__Problem details__: As an exercise, transcribe the data below in full and exactly, omitting pictures.

__Data records__:
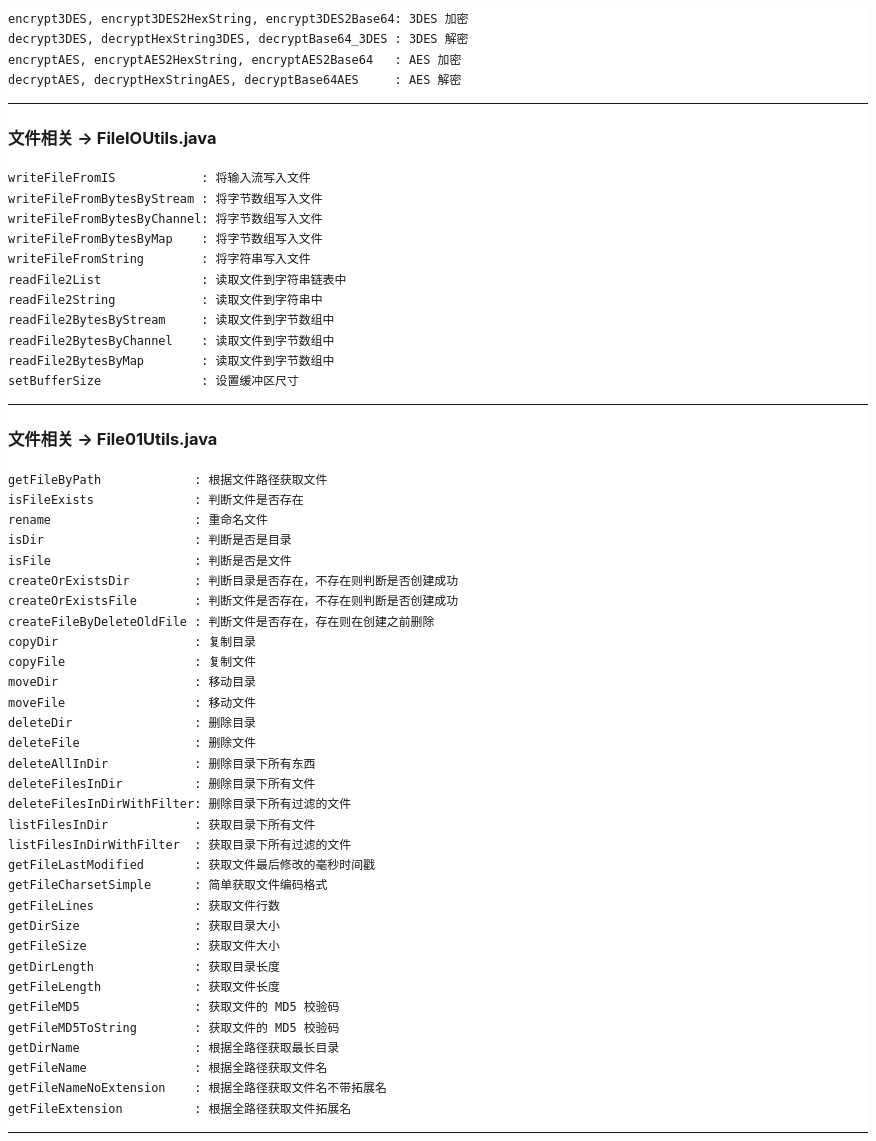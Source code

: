     encrypt3DES, encrypt3DES2HexString, encrypt3DES2Base64: 3DES 加密
    decrypt3DES, decryptHexString3DES, decryptBase64_3DES : 3DES 解密
    encryptAES, encryptAES2HexString, encryptAES2Base64   : AES 加密
    decryptAES, decryptHexStringAES, decryptBase64AES     : AES 解密

---

### 文件相关 -> FileIOUtils.java
>
    writeFileFromIS            : 将输入流写入文件
    writeFileFromBytesByStream : 将字节数组写入文件
    writeFileFromBytesByChannel: 将字节数组写入文件
    writeFileFromBytesByMap    : 将字节数组写入文件
    writeFileFromString        : 将字符串写入文件
    readFile2List              : 读取文件到字符串链表中
    readFile2String            : 读取文件到字符串中
    readFile2BytesByStream     : 读取文件到字节数组中
    readFile2BytesByChannel    : 读取文件到字节数组中
    readFile2BytesByMap        : 读取文件到字节数组中
    setBufferSize              : 设置缓冲区尺寸

---

### 文件相关 -> File01Utils.java
>
    getFileByPath             : 根据文件路径获取文件
    isFileExists              : 判断文件是否存在
    rename                    : 重命名文件
    isDir                     : 判断是否是目录
    isFile                    : 判断是否是文件
    createOrExistsDir         : 判断目录是否存在，不存在则判断是否创建成功
    createOrExistsFile        : 判断文件是否存在，不存在则判断是否创建成功
    createFileByDeleteOldFile : 判断文件是否存在，存在则在创建之前删除
    copyDir                   : 复制目录
    copyFile                  : 复制文件
    moveDir                   : 移动目录
    moveFile                  : 移动文件
    deleteDir                 : 删除目录
    deleteFile                : 删除文件
    deleteAllInDir            : 删除目录下所有东西
    deleteFilesInDir          : 删除目录下所有文件
    deleteFilesInDirWithFilter: 删除目录下所有过滤的文件
    listFilesInDir            : 获取目录下所有文件
    listFilesInDirWithFilter  : 获取目录下所有过滤的文件
    getFileLastModified       : 获取文件最后修改的毫秒时间戳
    getFileCharsetSimple      : 简单获取文件编码格式
    getFileLines              : 获取文件行数
    getDirSize                : 获取目录大小
    getFileSize               : 获取文件大小
    getDirLength              : 获取目录长度
    getFileLength             : 获取文件长度
    getFileMD5                : 获取文件的 MD5 校验码
    getFileMD5ToString        : 获取文件的 MD5 校验码
    getDirName                : 根据全路径获取最长目录
    getFileName               : 根据全路径获取文件名
    getFileNameNoExtension    : 根据全路径获取文件名不带拓展名
    getFileExtension          : 根据全路径获取文件拓展名

---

__Written response__:
Source code

:     encrypt3DES, encrypt3DES2HexString, encrypt3DES2Base64: 3DES 加密
    decrypt3DES, decryptHexString3DES, decryptBase64_3DES : 3DES 解密
    encryptAES, encryptAES2HexString, encryptAES2Base64   : AES 加密
    decryptAES, decryptHexStringAES, decryptBase64AES     : AES 解密

---

### 文件相关 -> FileIOUtils.java
>
    writeFileFromIS            : 将输入流写入文件
    writeFileFromBytesByStream : 将字节数组写入文件
    writeFileFromBytesByChannel: 将字节数组写入文件
    writeFileFromBytesByMap    : 将字节数组写入文件
    writeFileFromString        : 将字符串写入文件
    readFile2List              : 读取文件到字符串链表中
    readFile2String            : 读取文件到字符串中
    readFile2BytesByStream     : 读取文件到字节数组中
    readFile2BytesByChannel    : 读取文件到字节数组中
    readFile2BytesByMap        : 读取文件到字节数组中
    setBufferSize              : 设置缓冲区尺寸

---

### 文件相关 -> File01Utils.java
>
    getFileByPath             : 根据文件路径获取文件
    isFileExists              : 判断文件是否存在
    rename                    : 重命名文件
    isDir                     : 判断是否是目录
    isFile                    : 判断是否是文件
    createOrExistsDir         : 判断目录是否存在，不存在则判断是否创建成功
    createOrExistsFile        : 判断文件是否存在，不存在则判断是否创建成功
    createFileByDeleteOldFile : 判断文件是否存在，存在则在创建之前删除
    copyDir                   : 复制目录
    copyFile                  : 复制文件
    moveDir                   : 移动目录
    moveFile                  : 移动文件
    deleteDir                 : 删除目录
    deleteFile                : 删除文件
    deleteAllInDir            : 删除目录下所有东西
    deleteFilesInDir          : 删除目录下所有文件
    deleteFilesInDirWithFilter: 删除目录下所有过滤的文件
    listFilesInDir            : 获取目录下所有文件
    listFilesInDirWithFilter  : 获取目录下所有过滤的文件
    getFileLastModified       : 获取文件最后修改的毫秒时间戳
    getFileCharsetSimple      : 简单获取文件编码格式
    getFileLines              : 获取文件行数
    getDirSize                : 获取目录大小
    getFileSize               : 获取文件大小
    getDirLength              : 获取目录长度
    getFileLength             : 获取文件长度
    getFileMD5                : 获取文件的 MD5 校验码
    getFileMD5ToString        : 获取文件的 MD5 校验码
    getDirName                : 根据全路径获取最长目录
    getFileName               : 根据全路径获取文件名
    getFileNameNoExtension    : 根据全路径获取文件名不带拓展名
    getFileExtension          : 根据全路径获取文件拓展名

---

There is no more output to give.